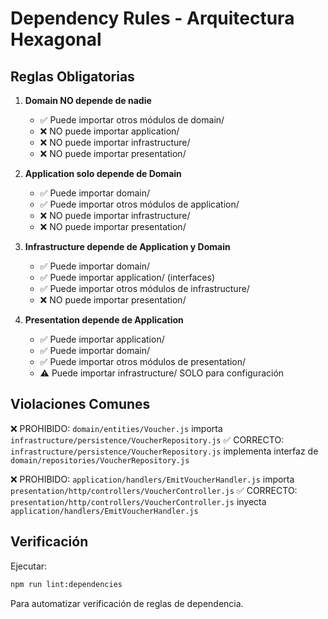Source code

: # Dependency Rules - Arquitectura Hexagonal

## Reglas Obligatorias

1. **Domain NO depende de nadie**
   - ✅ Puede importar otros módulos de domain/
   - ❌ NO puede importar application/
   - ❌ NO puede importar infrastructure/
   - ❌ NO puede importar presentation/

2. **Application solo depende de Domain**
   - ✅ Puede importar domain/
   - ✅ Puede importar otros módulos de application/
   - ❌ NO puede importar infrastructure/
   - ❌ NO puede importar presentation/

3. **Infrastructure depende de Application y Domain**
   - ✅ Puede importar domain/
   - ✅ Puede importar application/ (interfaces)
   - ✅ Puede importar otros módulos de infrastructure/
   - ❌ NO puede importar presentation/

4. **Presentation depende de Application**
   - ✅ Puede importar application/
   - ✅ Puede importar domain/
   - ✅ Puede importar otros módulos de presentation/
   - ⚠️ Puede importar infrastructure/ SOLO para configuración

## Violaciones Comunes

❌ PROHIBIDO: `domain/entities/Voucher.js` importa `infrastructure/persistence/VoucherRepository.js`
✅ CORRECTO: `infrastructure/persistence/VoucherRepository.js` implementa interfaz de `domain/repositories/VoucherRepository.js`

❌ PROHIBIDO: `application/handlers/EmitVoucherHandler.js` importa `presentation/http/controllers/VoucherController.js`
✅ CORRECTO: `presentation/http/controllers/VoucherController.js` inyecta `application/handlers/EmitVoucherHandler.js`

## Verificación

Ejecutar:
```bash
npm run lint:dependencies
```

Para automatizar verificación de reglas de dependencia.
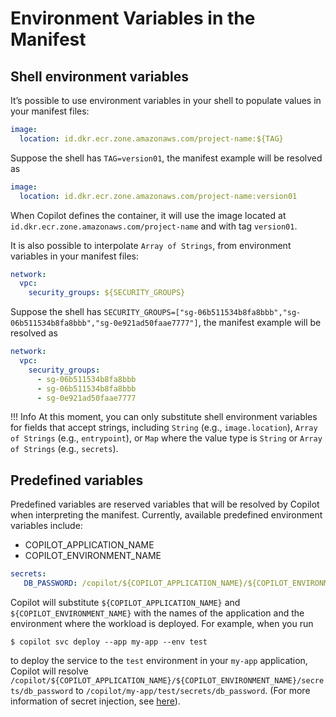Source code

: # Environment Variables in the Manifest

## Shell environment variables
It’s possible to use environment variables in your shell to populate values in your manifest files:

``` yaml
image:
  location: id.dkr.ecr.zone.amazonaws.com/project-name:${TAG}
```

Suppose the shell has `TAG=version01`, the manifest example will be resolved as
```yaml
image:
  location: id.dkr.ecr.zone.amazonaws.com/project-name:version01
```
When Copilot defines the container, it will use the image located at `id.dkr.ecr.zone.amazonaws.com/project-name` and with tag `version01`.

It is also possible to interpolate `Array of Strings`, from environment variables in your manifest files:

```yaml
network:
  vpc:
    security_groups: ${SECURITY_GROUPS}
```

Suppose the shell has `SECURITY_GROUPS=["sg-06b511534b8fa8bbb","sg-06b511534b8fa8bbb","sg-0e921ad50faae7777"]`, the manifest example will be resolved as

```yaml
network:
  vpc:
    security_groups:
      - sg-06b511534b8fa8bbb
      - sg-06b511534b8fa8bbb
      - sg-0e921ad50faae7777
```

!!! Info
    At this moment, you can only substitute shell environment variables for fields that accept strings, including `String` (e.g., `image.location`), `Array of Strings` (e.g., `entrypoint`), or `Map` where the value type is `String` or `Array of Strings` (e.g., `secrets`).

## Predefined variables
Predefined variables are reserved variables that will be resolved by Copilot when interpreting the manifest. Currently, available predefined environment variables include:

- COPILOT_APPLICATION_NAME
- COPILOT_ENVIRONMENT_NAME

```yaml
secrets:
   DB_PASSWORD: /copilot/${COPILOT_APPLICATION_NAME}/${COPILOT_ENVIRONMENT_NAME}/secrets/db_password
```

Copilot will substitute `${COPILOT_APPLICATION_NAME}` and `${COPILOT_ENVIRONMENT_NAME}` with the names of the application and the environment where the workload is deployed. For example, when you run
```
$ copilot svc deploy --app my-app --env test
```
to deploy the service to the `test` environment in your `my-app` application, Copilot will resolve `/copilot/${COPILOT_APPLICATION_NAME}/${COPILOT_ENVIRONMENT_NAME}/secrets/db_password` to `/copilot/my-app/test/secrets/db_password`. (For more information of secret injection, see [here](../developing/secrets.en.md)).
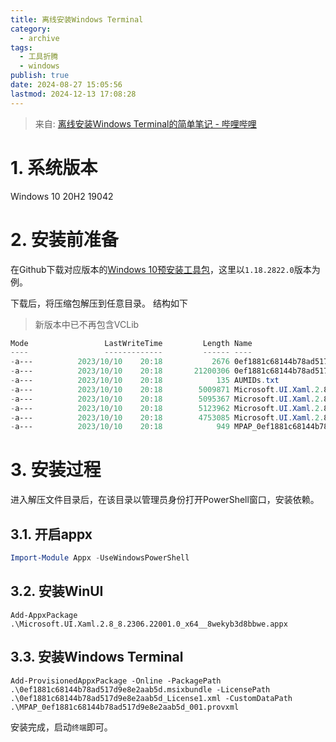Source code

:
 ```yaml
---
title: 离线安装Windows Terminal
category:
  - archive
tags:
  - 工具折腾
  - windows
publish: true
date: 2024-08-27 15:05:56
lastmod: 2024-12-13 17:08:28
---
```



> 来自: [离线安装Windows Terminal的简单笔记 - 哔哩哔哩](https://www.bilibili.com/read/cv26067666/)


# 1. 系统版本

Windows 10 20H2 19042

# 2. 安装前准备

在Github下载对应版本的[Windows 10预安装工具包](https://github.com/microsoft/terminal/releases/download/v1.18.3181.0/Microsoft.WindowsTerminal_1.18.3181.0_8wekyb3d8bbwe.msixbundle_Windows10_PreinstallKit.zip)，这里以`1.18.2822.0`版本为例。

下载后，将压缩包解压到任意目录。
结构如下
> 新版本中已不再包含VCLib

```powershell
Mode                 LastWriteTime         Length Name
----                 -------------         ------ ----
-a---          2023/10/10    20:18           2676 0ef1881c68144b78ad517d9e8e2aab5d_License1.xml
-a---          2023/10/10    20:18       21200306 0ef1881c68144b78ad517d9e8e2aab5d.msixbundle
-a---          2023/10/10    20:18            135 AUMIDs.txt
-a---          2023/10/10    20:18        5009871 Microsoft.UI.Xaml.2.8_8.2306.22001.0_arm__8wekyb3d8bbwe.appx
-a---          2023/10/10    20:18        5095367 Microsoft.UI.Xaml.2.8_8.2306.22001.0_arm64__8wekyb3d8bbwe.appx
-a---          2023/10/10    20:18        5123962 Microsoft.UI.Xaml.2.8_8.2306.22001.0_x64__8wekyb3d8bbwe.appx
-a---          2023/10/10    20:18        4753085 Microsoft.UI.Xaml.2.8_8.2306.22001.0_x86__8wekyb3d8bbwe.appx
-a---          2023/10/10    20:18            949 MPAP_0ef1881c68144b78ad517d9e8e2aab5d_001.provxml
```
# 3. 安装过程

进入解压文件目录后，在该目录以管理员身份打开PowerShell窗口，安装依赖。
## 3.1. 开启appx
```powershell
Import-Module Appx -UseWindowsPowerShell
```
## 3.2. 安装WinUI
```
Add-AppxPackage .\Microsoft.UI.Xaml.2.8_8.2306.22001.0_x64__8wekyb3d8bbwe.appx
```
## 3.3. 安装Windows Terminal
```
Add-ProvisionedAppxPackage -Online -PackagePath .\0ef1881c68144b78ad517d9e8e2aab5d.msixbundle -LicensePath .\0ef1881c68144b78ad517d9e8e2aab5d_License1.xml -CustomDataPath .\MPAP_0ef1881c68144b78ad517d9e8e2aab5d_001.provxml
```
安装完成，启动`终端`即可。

• • • •

The response is to contain exactly the lines from the beginning of the data through the line containing "4. **Presentation depende de Application**", both ends included, and nothing else; omit the pictures.

Source code

: # Dependency Rules - Arquitectura Hexagonal

## Reglas Obligatorias

1. **Domain NO depende de nadie**
   - ✅ Puede importar otros módulos de domain/
   - ❌ NO puede importar application/
   - ❌ NO puede importar infrastructure/
   - ❌ NO puede importar presentation/

2. **Application solo depende de Domain**
   - ✅ Puede importar domain/
   - ✅ Puede importar otros módulos de application/
   - ❌ NO puede importar infrastructure/
   - ❌ NO puede importar presentation/

3. **Infrastructure depende de Application y Domain**
   - ✅ Puede importar domain/
   - ✅ Puede importar application/ (interfaces)
   - ✅ Puede importar otros módulos de infrastructure/
   - ❌ NO puede importar presentation/

4. **Presentation depende de Application**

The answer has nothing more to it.